Plant breeding is a crucial field that aims to modify and improve plant species to meet human needs and wants. It is essential for our survival and sustainable agricultural use, as it helps develop resistance to diseases, pests, drought, and temperature extremes, and improves quality factors that positively impact people worldwide. Plant breeding also helps adapt crops to new locations, improving food security and supporting local and regional food systems. Plant breeders also serve as a vital link between farmers and consumers, developing traits that make farming easier and more efficient, and increase consumer satisfaction with the resulting product.
Plant breeding became an academic discipline about 100 years ago, following the rediscovery of Mendel’s laws. It has been studied and practiced in various locations, including governments, universities, private sector seed companies, and hobbyists and gardeners. The University of Wisconsin offers formal training in plant breeding and plant genetics since 1968, with membership from agronomy, biochemistry, botany, forest and wildlife ecology, genetics, horticulture, plant pathology, and statistics.
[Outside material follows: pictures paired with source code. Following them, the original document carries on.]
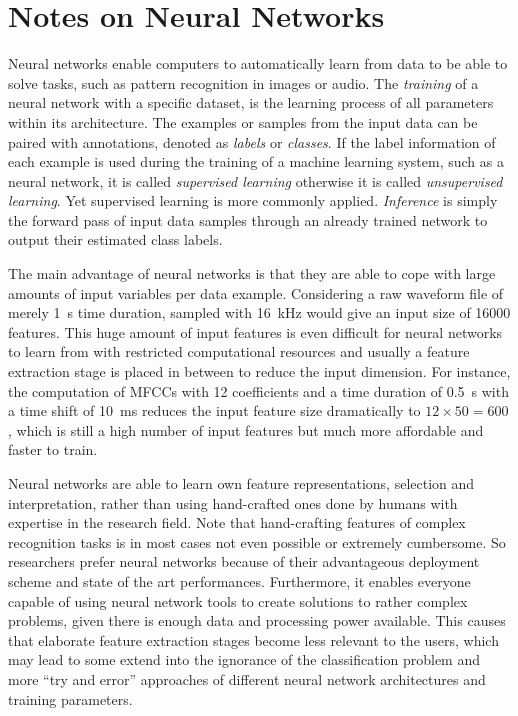 
\section{Notes on Neural Networks}\label{sec:intro_nn}
Neural networks enable computers to automatically learn from data to be able to solve tasks, such as pattern recognition in images or audio.
The \emph{training} of a neural network with a specific dataset, is the learning process of all parameters within its architecture.
The examples or samples from the input data can be paired with annotations, denoted as \emph{labels} or \emph{classes}.
If the label information of each example is used during the training of a machine learning system, such as a neural network, it is called \emph{supervised learning} otherwise it is called \emph{unsupervised learning}.
Yet supervised learning is more commonly applied.
\emph{Inference} is simply the forward pass of input data samples through an already trained network to output their estimated class labels.

The main advantage of neural networks is that they are able to cope with large amounts of input variables per data example.
Considering a raw waveform file of merely \SI{1}{s} time duration, sampled with \SI{16}{\kilo\hertz} would give an input size of 16000 features.
This huge amount of input features is even difficult for neural networks to learn from with restricted computational resources and usually a feature extraction stage is placed in between to reduce the input dimension.
For instance, the computation of MFCCs with 12 coefficients and a time duration of \SI{0.5}{s} with a time shift of \SI{10}{\milli\second} reduces the input feature size dramatically to $12 \times 50 = 600$, which is still a high number of input features but much more affordable and faster to train.

Neural networks are able to learn own feature representations, selection and interpretation, rather than using hand-crafted ones done by humans with expertise in the research field.
Note that hand-crafting features of complex recognition tasks is in most cases not even possible or extremely cumbersome.
So researchers prefer neural networks because of their advantageous deployment scheme and state of the art performances.
Furthermore, it enables everyone capable of using neural network tools to create solutions to rather complex problems, given there is enough data and processing power available.
This causes that elaborate feature extraction stages become less relevant to the users, which may lead to some extend into the ignorance of the classification problem and more \enquote{try and error} approaches of different neural network architectures and training parameters.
Research areas include biochemical and molecular genetics, biometry, quantitative genetics, cytogenetics and cytology, genetics, and plant breeding.
What are the factors affecting plant breeding?
Plant breeding for organic agriculture involves selecting traits such as nutrient use efficiency, water use efficiency, weed competitiveness, disease or pest resistance, mechanical weed control tolerance, and abiotic stress tolerance. This practice dates back to 9000 to 11, 000 years and has been practiced globally by farmers, gardeners, and professional plant breeders. Participatory Plant Breeding is used by farmers to engage in the process. International development agencies believe that breeding new crops is essential for food security by developing disease-resistant, higher-yielding, drought-tolerant, and regionally adapted varieties.
Plant breeding is the science of adjusting or modifying plant traits to provide the required characteristics. The primary objective is to provide crop varieties with superior and unique traits for agricultural propagation. This process involves various techniques, including selecting plants with desirable characteristics and using data related to chromosomes and genetics.
What is the purpose of plant breeding?
Plant breeding is the manipulation of plant species through pollination, genetic engineering, and selection of progeny to create new and improved genotypes and phenotypes with desirable characteristics like disease or insect pest resistance, salt or draught tolerance, and crop growth. This science is used to create new and improved plant genotypes and phenotypes with desirable characteristics. Copyright © 2024 Elsevier B. V., its licensors, and contributors. All rights reserved, including text and data mining, AI training, and similar technologies.
What are the disadvantages of plant breeding?
Conventional plant breeding, which produces open pollinated or hybrid varieties, has significantly improved agricultural productivity in recent years. However, it has limitations. Breeding can only occur between plants that can sexually mate, which restricts the addition of new traits to a specific species. Additionally, when plants are crossed, many traits are transferred along with the desired traits, potentially affecting yield potential. This is particularly problematic when crossing plants, as some traits may have undesirable effects on yield potential.
Despite these limitations, conventional plant breeding remains a valuable tool for improving agricultural productivity. Further research is needed to fully understand the potential of plant biotechnology in crop production and breeding in developing countries.
What is the effect of using artificial pollination in plant breeding?
The use of artificial pollination allows plant breeders to overcome challenges and produce improved crop varieties. This is achieved by enabling crossbreeding and pollination, which would otherwise be impossible.